Top of The records

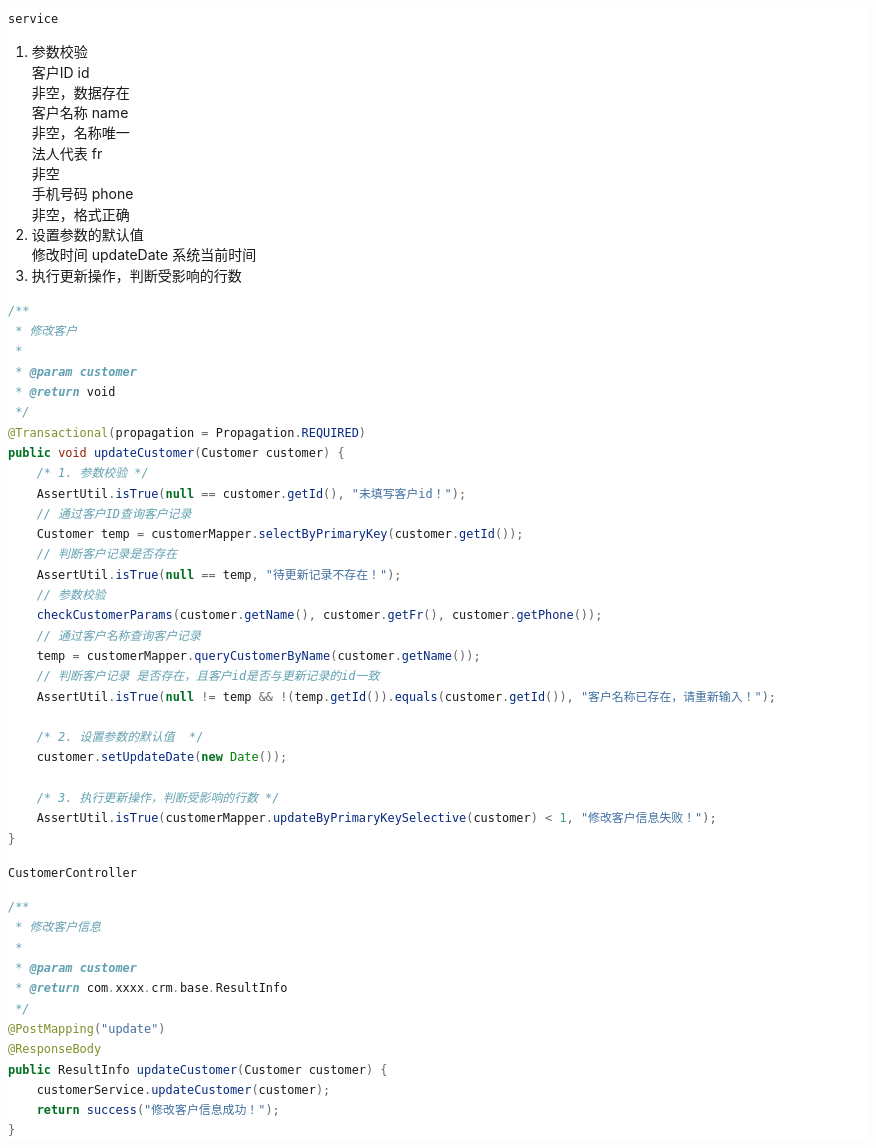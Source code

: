 `service`

1. 参数校验  
    客户ID id  
         非空，数据存在  
    客户名称 name  
        非空，名称唯一  
     法人代表 fr  
        非空  
    手机号码 phone  
        非空，格式正确  
2. 设置参数的默认值  
    修改时间 updateDate 系统当前时间  
3. 执行更新操作，判断受影响的行数 

```java
/**  
 * 修改客户  
 * 
 * @param customer  
 * @return void  
 */
@Transactional(propagation = Propagation.REQUIRED)  
public void updateCustomer(Customer customer) {  
    /* 1. 参数校验 */    
    AssertUtil.isTrue(null == customer.getId(), "未填写客户id！");  
    // 通过客户ID查询客户记录  
    Customer temp = customerMapper.selectByPrimaryKey(customer.getId());  
    // 判断客户记录是否存在  
    AssertUtil.isTrue(null == temp, "待更新记录不存在！");  
    // 参数校验  
    checkCustomerParams(customer.getName(), customer.getFr(), customer.getPhone());  
    // 通过客户名称查询客户记录  
    temp = customerMapper.queryCustomerByName(customer.getName());  
    // 判断客户记录 是否存在，且客户id是否与更新记录的id一致  
    AssertUtil.isTrue(null != temp && !(temp.getId()).equals(customer.getId()), "客户名称已存在，请重新输入！");  
  
    /* 2. 设置参数的默认值  */    
    customer.setUpdateDate(new Date());  
  
    /* 3. 执行更新操作，判断受影响的行数 */
    AssertUtil.isTrue(customerMapper.updateByPrimaryKeySelective(customer) < 1, "修改客户信息失败！");  
}
```

`CustomerController`

```java
/**  
 * 修改客户信息  
 *  
 * @param customer  
 * @return com.xxxx.crm.base.ResultInfo  
 */
@PostMapping("update")  
@ResponseBody  
public ResultInfo updateCustomer(Customer customer) {  
    customerService.updateCustomer(customer);  
    return success("修改客户信息成功！");  
}
```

Bottom of The records

- Problem description -
The expected result is a copy of each line in the records where "customerMapper" appears.

- Task output -
    Customer temp = customerMapper.selectByPrimaryKey(customer.getId());  
    temp = customerMapper.queryCustomerByName(customer.getName());  
    AssertUtil.isTrue(customerMapper.updateByPrimaryKeySelective(customer) < 1, "修改客户信息失败！");  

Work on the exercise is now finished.